This method prevents z-popping artifacts commonly seen in painters’ algorithms and produces a visually appealing scene.

Enhancing the Classic Wolf 3D Look: Adding Light Mapping

To push beyond the classic Wolfenstein 3D aesthetic, I added a light mapping pass. Implementing this in PlayBASIC required rendering the scene twice—essentially brute force—but the cost was only around a 20% performance hit. The visual improvement, however, was well worth it.

The process involved:

  1. 1. Drawing the texture-mapped scene.
  2. 2. Overlaying a Gouraud-shaded version of each triangle, where each pixel’s color was alpha-blended with the background.

This resulted in a real-time light-mapped scene with a Doom-like atmosphere, enhancing immersion and depth.

Pushing Further: 3D Polygonal Characters Instead of Sprites

A long-standing idea I wanted to explore was replacing traditional 2D sprites with 3D polygon-based characters. This concept originated from my work on a rendering engine called "Reality" for Amiga computers back in 1995, which aimed to integrate both sprites and 3D objects within a scene.

Implementing 3D Objects

To bring this concept into PlayBASIC’s Wolf 3D engine, I needed a way to load and render 3D models. I chose the DirectX ASCII format due to its simplicity. The loader extracted three key components:

  • Vertex data (point locations)
  • UV data (texture mapping coordinates)
  • Face data (which vertices form polygons)

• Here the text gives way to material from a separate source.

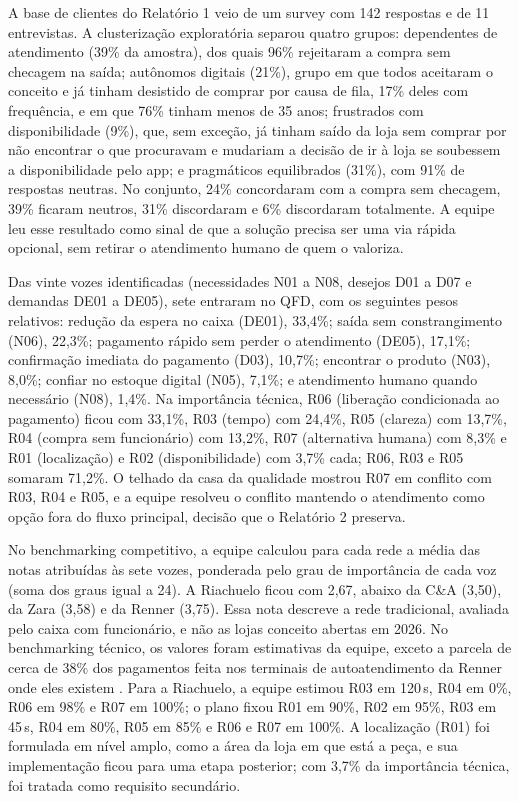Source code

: A base de clientes do Relatório 1 veio de um survey com 142 respostas e de 11 entrevistas. A clusterização exploratória separou quatro grupos: dependentes de atendimento (39\% da amostra), dos quais 96\% rejeitaram a compra sem checagem na saída; autônomos digitais (21\%), grupo em que todos aceitaram o conceito e já tinham desistido de comprar por causa de fila, 17\% deles com frequência, e em que 76\% tinham menos de 35 anos; frustrados com disponibilidade (9\%), que, sem exceção, já tinham saído da loja sem comprar por não encontrar o que procuravam e mudariam a decisão de ir à loja se soubessem a disponibilidade pelo app; e pragmáticos equilibrados (31\%), com 91\% de respostas neutras. No conjunto, 24\% concordaram com a compra sem checagem, 39\% ficaram neutros, 31\% discordaram e 6\% discordaram totalmente. A equipe leu esse resultado como sinal de que a solução precisa ser uma via rápida opcional, sem retirar o atendimento humano de quem o valoriza.

Das vinte vozes identificadas (necessidades N01 a N08, desejos D01 a D07 e demandas DE01 a DE05), sete entraram no QFD, com os seguintes pesos relativos: redução da espera no caixa (DE01), 33,4\%; saída sem constrangimento (N06), 22,3\%; pagamento rápido sem perder o atendimento (DE05), 17,1\%; confirmação imediata do pagamento (D03), 10,7\%; encontrar o produto (N03), 8,0\%; confiar no estoque digital (N05), 7,1\%; e atendimento humano quando necessário (N08), 1,4\%. Na importância técnica, R06 (liberação condicionada ao pagamento) ficou com 33,1\%, R03 (tempo) com 24,4\%, R05 (clareza) com 13,7\%, R04 (compra sem funcionário) com 13,2\%, R07 (alternativa humana) com 8,3\% e R01 (localização) e R02 (disponibilidade) com 3,7\% cada; R06, R03 e R05 somaram 71,2\%. O telhado da casa da qualidade mostrou R07 em conflito com R03, R04 e R05, e a equipe resolveu o conflito mantendo o atendimento como opção fora do fluxo principal, decisão que o Relatório 2 preserva.

No benchmarking competitivo, a equipe calculou para cada rede a média das notas atribuídas às sete vozes, ponderada pelo grau de importância de cada voz (soma dos graus igual a 24). A Riachuelo ficou com 2,67, abaixo da C\&A (3,50), da Zara (3,58) e da Renner (3,75). Essa nota descreve a rede tradicional, avaliada pelo caixa com funcionário, e não as lojas conceito abertas em 2026. No benchmarking técnico, os valores foram estimativas da equipe, exceto a parcela de cerca de 38\% dos pagamentos feita nos terminais de autoatendimento da Renner onde eles existem \cite{consumidormoderno2025renner}. Para a Riachuelo, a equipe estimou R03 em 120\,s, R04 em 0\%, R06 em 98\% e R07 em 100\%; o plano fixou R01 em 90\%, R02 em 95\%, R03 em 45\,s, R04 em 80\%, R05 em 85\% e R06 e R07 em 100\%. A localização (R01) foi formulada em nível amplo, como a área da loja em que está a peça, e sua implementação ficou para uma etapa posterior; com 3,7\% da importância técnica, foi tratada como requisito secundário.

    • Fortunately, I had already written a PlayBASIC loader for this format years ago. With minor modifications, I incorporated it into the project and built a simple object library for dynamic 3D models within the scene.

    Sorting and Rendering 3D Objects

    Rendering 3D models in a PlayBASIC-based engine required an efficient way to order polygons. Rather than manually sorting faces, I leveraged PlayBASIC’s built-in 2D camera system. Each face was assigned an average depth value (Z-depth), and the engine used the camera’s sorting system to manage rendering order. This approach avoided the need for a costly manual sort, maintaining decent perspective despite the lack of true z-buffering.

    The final result was impressive: a Wolfenstein 3D-inspired environment with fully textured, light-mapped walls and floors—now featuring real 3D characters and objects.

    Future Optimizations: Reducing Overdraw with a Portal System

    One of the biggest challenges in 3D rendering is overdraw—when objects outside the visible scene are still processed and rendered. While the engine is fast enough to handle this, unnecessary rendering wastes performance.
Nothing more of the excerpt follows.